_TASK TO COMPLETE:_ From the first line to the last, reproduce the records exactly as they appear below.

_SUPPLIED DATA:_
------

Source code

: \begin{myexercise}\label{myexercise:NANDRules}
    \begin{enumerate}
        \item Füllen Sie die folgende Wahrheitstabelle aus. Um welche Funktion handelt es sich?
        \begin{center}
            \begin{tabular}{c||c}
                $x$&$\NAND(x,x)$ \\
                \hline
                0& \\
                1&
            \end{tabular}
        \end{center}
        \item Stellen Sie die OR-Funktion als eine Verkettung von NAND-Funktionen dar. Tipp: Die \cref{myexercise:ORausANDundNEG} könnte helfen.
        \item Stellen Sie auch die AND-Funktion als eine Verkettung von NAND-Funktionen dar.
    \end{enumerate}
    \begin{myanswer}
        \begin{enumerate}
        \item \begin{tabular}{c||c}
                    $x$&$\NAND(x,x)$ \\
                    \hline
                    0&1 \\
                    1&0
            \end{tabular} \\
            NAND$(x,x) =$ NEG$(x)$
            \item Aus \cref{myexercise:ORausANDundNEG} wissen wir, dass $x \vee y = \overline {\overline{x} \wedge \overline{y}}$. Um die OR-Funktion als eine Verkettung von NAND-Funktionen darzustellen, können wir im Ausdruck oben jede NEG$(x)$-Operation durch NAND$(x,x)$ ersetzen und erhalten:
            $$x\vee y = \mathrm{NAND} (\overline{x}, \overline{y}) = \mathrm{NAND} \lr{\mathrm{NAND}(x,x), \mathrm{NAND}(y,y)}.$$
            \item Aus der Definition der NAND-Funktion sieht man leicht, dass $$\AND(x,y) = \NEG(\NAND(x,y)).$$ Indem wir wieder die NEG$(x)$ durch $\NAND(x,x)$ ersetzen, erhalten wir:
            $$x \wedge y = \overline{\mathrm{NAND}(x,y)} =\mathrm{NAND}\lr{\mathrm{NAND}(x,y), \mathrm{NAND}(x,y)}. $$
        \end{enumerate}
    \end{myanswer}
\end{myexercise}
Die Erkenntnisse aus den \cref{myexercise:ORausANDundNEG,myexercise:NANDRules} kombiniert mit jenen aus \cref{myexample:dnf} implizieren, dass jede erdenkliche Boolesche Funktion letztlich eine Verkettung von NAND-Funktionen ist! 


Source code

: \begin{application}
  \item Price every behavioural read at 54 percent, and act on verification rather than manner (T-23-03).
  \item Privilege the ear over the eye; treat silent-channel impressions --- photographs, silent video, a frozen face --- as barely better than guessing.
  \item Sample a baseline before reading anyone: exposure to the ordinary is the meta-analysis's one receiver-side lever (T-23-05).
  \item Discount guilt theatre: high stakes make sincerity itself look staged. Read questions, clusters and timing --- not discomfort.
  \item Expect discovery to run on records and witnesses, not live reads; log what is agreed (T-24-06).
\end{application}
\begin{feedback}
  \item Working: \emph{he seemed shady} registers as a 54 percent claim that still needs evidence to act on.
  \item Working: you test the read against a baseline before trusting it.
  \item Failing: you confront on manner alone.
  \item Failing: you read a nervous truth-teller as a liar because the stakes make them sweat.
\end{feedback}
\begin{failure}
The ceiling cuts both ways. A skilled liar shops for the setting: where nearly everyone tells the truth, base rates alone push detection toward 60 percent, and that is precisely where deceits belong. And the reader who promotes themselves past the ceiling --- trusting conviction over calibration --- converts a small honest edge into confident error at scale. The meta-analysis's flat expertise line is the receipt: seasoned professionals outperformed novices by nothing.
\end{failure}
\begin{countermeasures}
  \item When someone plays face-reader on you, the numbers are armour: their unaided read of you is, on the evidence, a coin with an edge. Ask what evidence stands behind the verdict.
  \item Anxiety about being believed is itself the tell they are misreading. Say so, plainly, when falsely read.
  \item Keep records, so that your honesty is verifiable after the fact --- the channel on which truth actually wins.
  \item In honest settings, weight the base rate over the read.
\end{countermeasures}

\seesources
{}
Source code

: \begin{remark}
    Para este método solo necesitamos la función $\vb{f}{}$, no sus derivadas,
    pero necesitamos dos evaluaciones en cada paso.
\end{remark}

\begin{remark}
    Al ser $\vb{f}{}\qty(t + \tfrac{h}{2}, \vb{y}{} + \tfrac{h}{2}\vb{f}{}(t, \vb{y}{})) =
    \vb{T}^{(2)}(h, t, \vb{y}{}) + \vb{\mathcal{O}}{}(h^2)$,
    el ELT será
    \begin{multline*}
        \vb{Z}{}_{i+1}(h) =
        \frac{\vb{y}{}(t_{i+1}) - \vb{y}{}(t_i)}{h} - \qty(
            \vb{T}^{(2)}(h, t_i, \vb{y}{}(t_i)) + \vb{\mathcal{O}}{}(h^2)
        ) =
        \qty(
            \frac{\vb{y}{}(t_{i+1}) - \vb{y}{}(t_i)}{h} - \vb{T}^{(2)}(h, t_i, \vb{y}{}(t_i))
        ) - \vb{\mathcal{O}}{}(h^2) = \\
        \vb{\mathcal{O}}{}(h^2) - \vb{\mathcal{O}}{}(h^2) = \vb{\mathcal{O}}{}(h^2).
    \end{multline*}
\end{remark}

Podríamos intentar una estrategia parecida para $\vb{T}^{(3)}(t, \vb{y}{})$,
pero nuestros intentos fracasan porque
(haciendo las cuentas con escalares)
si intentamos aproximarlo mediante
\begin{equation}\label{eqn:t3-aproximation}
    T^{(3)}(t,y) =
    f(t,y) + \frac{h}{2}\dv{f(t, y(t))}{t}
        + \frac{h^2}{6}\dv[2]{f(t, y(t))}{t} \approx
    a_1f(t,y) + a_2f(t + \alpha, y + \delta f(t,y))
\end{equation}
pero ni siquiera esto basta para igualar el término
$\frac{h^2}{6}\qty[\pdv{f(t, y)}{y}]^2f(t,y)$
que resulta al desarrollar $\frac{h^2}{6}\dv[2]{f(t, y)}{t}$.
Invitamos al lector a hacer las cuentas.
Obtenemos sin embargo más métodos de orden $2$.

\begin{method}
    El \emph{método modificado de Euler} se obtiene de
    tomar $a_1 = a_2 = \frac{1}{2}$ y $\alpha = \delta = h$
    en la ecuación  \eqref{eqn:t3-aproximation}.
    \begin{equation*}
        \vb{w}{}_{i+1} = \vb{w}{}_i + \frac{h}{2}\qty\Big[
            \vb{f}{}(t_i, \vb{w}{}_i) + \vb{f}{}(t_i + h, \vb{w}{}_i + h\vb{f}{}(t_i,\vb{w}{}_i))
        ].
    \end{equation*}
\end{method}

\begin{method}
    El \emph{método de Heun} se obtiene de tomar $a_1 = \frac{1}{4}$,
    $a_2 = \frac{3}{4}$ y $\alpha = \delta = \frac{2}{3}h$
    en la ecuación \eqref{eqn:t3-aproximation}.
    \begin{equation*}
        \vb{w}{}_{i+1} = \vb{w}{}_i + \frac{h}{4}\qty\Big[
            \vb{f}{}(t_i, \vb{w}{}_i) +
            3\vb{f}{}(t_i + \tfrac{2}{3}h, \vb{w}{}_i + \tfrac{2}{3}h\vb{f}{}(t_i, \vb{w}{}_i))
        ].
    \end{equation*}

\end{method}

------

_EXPECTED ANSWER:_
Source code

: \begin{myexercise}\label{myexercise:NANDRules}
    \begin{enumerate}
        \item Füllen Sie die folgende Wahrheitstabelle aus. Um welche Funktion handelt es sich?
        \begin{center}
            \begin{tabular}{c||c}
                $x$&$\NAND(x,x)$ \\
                \hline
                0& \\
                1&
            \end{tabular}
        \end{center}
        \item Stellen Sie die OR-Funktion als eine Verkettung von NAND-Funktionen dar. Tipp: Die \cref{myexercise:ORausANDundNEG} könnte helfen.
        \item Stellen Sie auch die AND-Funktion als eine Verkettung von NAND-Funktionen dar.
    \end{enumerate}
    \begin{myanswer}
        \begin{enumerate}
        \item \begin{tabular}{c||c}
                    $x$&$\NAND(x,x)$ \\
                    \hline
                    0&1 \\
                    1&0
            \end{tabular} \\
            NAND$(x,x) =$ NEG$(x)$
            \item Aus \cref{myexercise:ORausANDundNEG} wissen wir, dass $x \vee y = \overline {\overline{x} \wedge \overline{y}}$. Um die OR-Funktion als eine Verkettung von NAND-Funktionen darzustellen, können wir im Ausdruck oben jede NEG$(x)$-Operation durch NAND$(x,x)$ ersetzen und erhalten:
            $$x\vee y = \mathrm{NAND} (\overline{x}, \overline{y}) = \mathrm{NAND} \lr{\mathrm{NAND}(x,x), \mathrm{NAND}(y,y)}.$$
            \item Aus der Definition der NAND-Funktion sieht man leicht, dass $$\AND(x,y) = \NEG(\NAND(x,y)).$$ Indem wir wieder die NEG$(x)$ durch $\NAND(x,x)$ ersetzen, erhalten wir:
            $$x \wedge y = \overline{\mathrm{NAND}(x,y)} =\mathrm{NAND}\lr{\mathrm{NAND}(x,y), \mathrm{NAND}(x,y)}. $$
        \end{enumerate}
    \end{myanswer}
\end{myexercise}
Die Erkenntnisse aus den \cref{myexercise:ORausANDundNEG,myexercise:NANDRules} kombiniert mit jenen aus \cref{myexample:dnf} implizieren, dass jede erdenkliche Boolesche Funktion letztlich eine Verkettung von NAND-Funktionen ist! 


Source code

: \begin{application}
  \item Price every behavioural read at 54 percent, and act on verification rather than manner (T-23-03).
  \item Privilege the ear over the eye; treat silent-channel impressions --- photographs, silent video, a frozen face --- as barely better than guessing.
  \item Sample a baseline before reading anyone: exposure to the ordinary is the meta-analysis's one receiver-side lever (T-23-05).
  \item Discount guilt theatre: high stakes make sincerity itself look staged. Read questions, clusters and timing --- not discomfort.
  \item Expect discovery to run on records and witnesses, not live reads; log what is agreed (T-24-06).
\end{application}
\begin{feedback}
  \item Working: \emph{he seemed shady} registers as a 54 percent claim that still needs evidence to act on.
  \item Working: you test the read against a baseline before trusting it.
  \item Failing: you confront on manner alone.
  \item Failing: you read a nervous truth-teller as a liar because the stakes make them sweat.
\end{feedback}
\begin{failure}
The ceiling cuts both ways. A skilled liar shops for the setting: where nearly everyone tells the truth, base rates alone push detection toward 60 percent, and that is precisely where deceits belong. And the reader who promotes themselves past the ceiling --- trusting conviction over calibration --- converts a small honest edge into confident error at scale. The meta-analysis's flat expertise line is the receipt: seasoned professionals outperformed novices by nothing.
\end{failure}
\begin{countermeasures}
  \item When someone plays face-reader on you, the numbers are armour: their unaided read of you is, on the evidence, a coin with an edge. Ask what evidence stands behind the verdict.
  \item Anxiety about being believed is itself the tell they are misreading. Say so, plainly, when falsely read.
  \item Keep records, so that your honesty is verifiable after the fact --- the channel on which truth actually wins.
  \item In honest settings, weight the base rate over the read.
\end{countermeasures}

\seesources
{}
Source code

: \begin{remark}
    Para este método solo necesitamos la función $\vb{f}{}$, no sus derivadas,
    pero necesitamos dos evaluaciones en cada paso.
\end{remark}

\begin{remark}
    Al ser $\vb{f}{}\qty(t + \tfrac{h}{2}, \vb{y}{} + \tfrac{h}{2}\vb{f}{}(t, \vb{y}{})) =
    \vb{T}^{(2)}(h, t, \vb{y}{}) + \vb{\mathcal{O}}{}(h^2)$,
    el ELT será
    \begin{multline*}
        \vb{Z}{}_{i+1}(h) =
        \frac{\vb{y}{}(t_{i+1}) - \vb{y}{}(t_i)}{h} - \qty(
            \vb{T}^{(2)}(h, t_i, \vb{y}{}(t_i)) + \vb{\mathcal{O}}{}(h^2)
        ) =
        \qty(
            \frac{\vb{y}{}(t_{i+1}) - \vb{y}{}(t_i)}{h} - \vb{T}^{(2)}(h, t_i, \vb{y}{}(t_i))
        ) - \vb{\mathcal{O}}{}(h^2) = \\
        \vb{\mathcal{O}}{}(h^2) - \vb{\mathcal{O}}{}(h^2) = \vb{\mathcal{O}}{}(h^2).
    \end{multline*}
\end{remark}

Podríamos intentar una estrategia parecida para $\vb{T}^{(3)}(t, \vb{y}{})$,
pero nuestros intentos fracasan porque
(haciendo las cuentas con escalares)
si intentamos aproximarlo mediante
\begin{equation}\label{eqn:t3-aproximation}
    T^{(3)}(t,y) =
    f(t,y) + \frac{h}{2}\dv{f(t, y(t))}{t}
        + \frac{h^2}{6}\dv[2]{f(t, y(t))}{t} \approx
    a_1f(t,y) + a_2f(t + \alpha, y + \delta f(t,y))
\end{equation}
pero ni siquiera esto basta para igualar el término
$\frac{h^2}{6}\qty[\pdv{f(t, y)}{y}]^2f(t,y)$
que resulta al desarrollar $\frac{h^2}{6}\dv[2]{f(t, y)}{t}$.
Invitamos al lector a hacer las cuentas.
Obtenemos sin embargo más métodos de orden $2$.

\begin{method}
    El \emph{método modificado de Euler} se obtiene de
    tomar $a_1 = a_2 = \frac{1}{2}$ y $\alpha = \delta = h$
    en la ecuación  \eqref{eqn:t3-aproximation}.
    \begin{equation*}
        \vb{w}{}_{i+1} = \vb{w}{}_i + \frac{h}{2}\qty\Big[
            \vb{f}{}(t_i, \vb{w}{}_i) + \vb{f}{}(t_i + h, \vb{w}{}_i + h\vb{f}{}(t_i,\vb{w}{}_i))
        ].
    \end{equation*}
\end{method}

\begin{method}
    El \emph{método de Heun} se obtiene de tomar $a_1 = \frac{1}{4}$,
    $a_2 = \frac{3}{4}$ y $\alpha = \delta = \frac{2}{3}h$
    en la ecuación \eqref{eqn:t3-aproximation}.
    \begin{equation*}
        \vb{w}{}_{i+1} = \vb{w}{}_i + \frac{h}{4}\qty\Big[
            \vb{f}{}(t_i, \vb{w}{}_i) +
            3\vb{f}{}(t_i + \tfrac{2}{3}h, \vb{w}{}_i + \tfrac{2}{3}h\vb{f}{}(t_i, \vb{w}{}_i))
        ].
    \end{equation*}

\end{method}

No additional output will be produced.